III
No me digas "Salud", corazón malvado, sigue de largo.
"Salud", para mí, es que no te acerques.
XX
Al amanecer incinerábamos a Melanipo y al ponerse
el sol la virgen Basilo se dio muerte
por propia mano, pues no soportó la vida
después de haber colocado a su hermano
en la pira. Doble mal vio la casa de su
padre Aristipo, y toda Cirene se entristeció
viendo vacía la casa dichosa en hijos.
XXI
Tú, quienquiera seas, que pones el pie junto a mi tumba,
sabe que soy hijo y progenitor de Calímaco de Cirene.
Tal vez conoces a ambos: uno mandó soldados de su
patria; el otro cantó más fuerte que la envidia.
No haya indignación: cuando las Musas miran a un niño
con ojos nada torvos, no dejan de amarlo aun canoso.
XXIII
"Adiós, Sol", dijo Cleombroto de Ambracia,
y desde lo alto de la muralla saltó al Hades.
No conocía ningún mal digno de muerte, pero había
leído un solo texto de Platón sobre el alma.
XXV
Juró Calignoto a Yonis que jamás tendría
un amante o una amante mejor.
Juró.
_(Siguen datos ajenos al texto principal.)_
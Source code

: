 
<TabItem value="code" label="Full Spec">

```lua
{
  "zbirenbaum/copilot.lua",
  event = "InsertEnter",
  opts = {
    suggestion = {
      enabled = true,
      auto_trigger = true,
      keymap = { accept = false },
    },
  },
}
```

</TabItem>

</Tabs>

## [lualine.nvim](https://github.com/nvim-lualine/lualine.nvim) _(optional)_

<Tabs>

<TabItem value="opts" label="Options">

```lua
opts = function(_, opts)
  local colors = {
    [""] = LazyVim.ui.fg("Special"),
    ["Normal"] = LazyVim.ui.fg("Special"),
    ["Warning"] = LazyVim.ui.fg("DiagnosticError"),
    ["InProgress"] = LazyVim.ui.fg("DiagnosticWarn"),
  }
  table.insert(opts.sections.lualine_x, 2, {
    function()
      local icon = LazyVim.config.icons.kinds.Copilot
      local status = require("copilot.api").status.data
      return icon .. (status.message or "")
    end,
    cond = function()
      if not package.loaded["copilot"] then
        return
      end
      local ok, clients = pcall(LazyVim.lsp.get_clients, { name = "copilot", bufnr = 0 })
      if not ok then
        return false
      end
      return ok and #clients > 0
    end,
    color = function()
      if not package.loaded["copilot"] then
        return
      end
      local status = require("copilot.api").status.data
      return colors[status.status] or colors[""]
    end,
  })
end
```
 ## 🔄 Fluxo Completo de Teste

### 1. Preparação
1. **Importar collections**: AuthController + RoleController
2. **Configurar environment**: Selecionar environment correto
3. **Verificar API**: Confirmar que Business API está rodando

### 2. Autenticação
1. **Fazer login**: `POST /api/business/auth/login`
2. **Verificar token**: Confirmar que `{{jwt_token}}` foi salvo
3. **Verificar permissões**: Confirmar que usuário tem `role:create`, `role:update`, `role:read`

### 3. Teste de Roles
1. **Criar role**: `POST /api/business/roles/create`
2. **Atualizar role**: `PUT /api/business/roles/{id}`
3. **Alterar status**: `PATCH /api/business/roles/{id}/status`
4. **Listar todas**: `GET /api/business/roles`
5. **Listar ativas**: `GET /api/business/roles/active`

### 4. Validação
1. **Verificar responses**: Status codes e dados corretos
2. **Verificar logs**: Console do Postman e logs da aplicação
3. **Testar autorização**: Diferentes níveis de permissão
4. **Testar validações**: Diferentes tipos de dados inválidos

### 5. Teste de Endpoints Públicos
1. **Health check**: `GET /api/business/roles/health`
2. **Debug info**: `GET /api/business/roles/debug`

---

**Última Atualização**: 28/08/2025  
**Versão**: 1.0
Pero bien dicen que los juramentos
de amor no llegan a oídos de los inmortales.
Ahora es abrasado por un fuego varonil, y la pobre
muchacha, como los megarenses, ni cuenta ni consideración.
XXVI
Tuve con poco una breve vida, y no obré
nada terrible ni cometí injusticia. Tierra amiga,
si Micilo aplaudió algo vil, no le seas
leve, ni vosotros, genios que me tenéis.
XXVIII
Odio el poema cíclico, y no me complace
seguir el camino de la multitud;
detesto también al amante promiscuo y no bebo
en la fuente: me repugna todo lo público.
Lisanias, sí, tú eres hermoso, hermoso -pero antes que Eco
lo repita claramente, alguien dice: "Es de otro mozo".
XXX
Desgraciado Cleonico tesalio, no, por el sol radiante,
no te reconocí. Miserable ¿qué te ha pasado?
Ya no eres más que hueso y pelos. ¿Acaso te posee
el mismo demonio que a mí, te topaste con el arduo destino?
Lo sabía: el hermoso Euxiteo te atrapó, pues también tú al entrar,
oh desdichado, al bello lo devoraste con los ojos.
XXXI
El cazador, Epicides, busca siempre en la montaña
cada liebre y la huella de cada ciervo
en medio de escarcha y nieve. Pero si le dicen:
"Ea, ahí está herido el animal", no lo toma.
Así mi amor: sabe perseguir lo que huye,
y pasa volando sobre lo que está delante.
XL
Sacerdotisa en otro tiempo de Deméter, también de los Cabiros,
y más tarde, oh buen hombre, de la diosa del Díndimo,
envejecí y ahora soy ceniza (...)
yo, que fui protección de muchas mujeres jóvenes.
Tuve hijos, dos varones, y cerré mis ojos
de feliz vejez en sus brazos. Vete en paz.
XLI
La mitad de mi alma todavía respira, la otra mitad
ya no sé si Eros la raptó, o Hades, pero está desaparecida.
¿Acaso se ha marchado nuevamente hacia algún muchacho? Lo dije
muchas veces: "Jóvenes, no reciban a la fugitiva".
Mas no me han hecho caso y sé que vaga por allí,
ella, la apedreada, la perdidamente enamorada.
XLIII
El extranjero tenía una herida oculta; qué doloroso
suspiro brotó (¿viste?) de su pecho,
cuando bebió la tercera copa y, deshojándose,
cayeron al suelo las rosas de su corona;
se abrasaba. Por los dioses, no sin razón
lo expreso figuradamente: ladrón, aprendí las huellas del ladrón.
XLIV
Hay algo oculto, sí, por Pan, aquí hay algo,
sí, por Dioniso, fuego bajo la ceniza.
No me atrevo: por eso, no me abraces. Muchas veces
un río socava a escondidas la muralla.
Y temo, Menéxeno, que ése que se desliza
sigilosamente me arroje al amor.
LVIII
¿Quién eres, oh náufrago extranjero? Leóntico encontró tu cadáver
aquí, sobre la playa, y lo cubrió con este túmulo
llorando por su propia vida mortal, pues él no está
quieto y viaja como la gaviota por los mares.
LXIII
Que duermas, Conopion, como a mí me haces
dormir, así junto a estas puertas heladas.
Que duermas, injustísima, como al amante
haces dormir, pero ni en sueños te topaste con la piedad.
Los vecinos se compadecen, tú ni en sueños. Tan pronto
como tu cabello encanezca recordarás todo esto.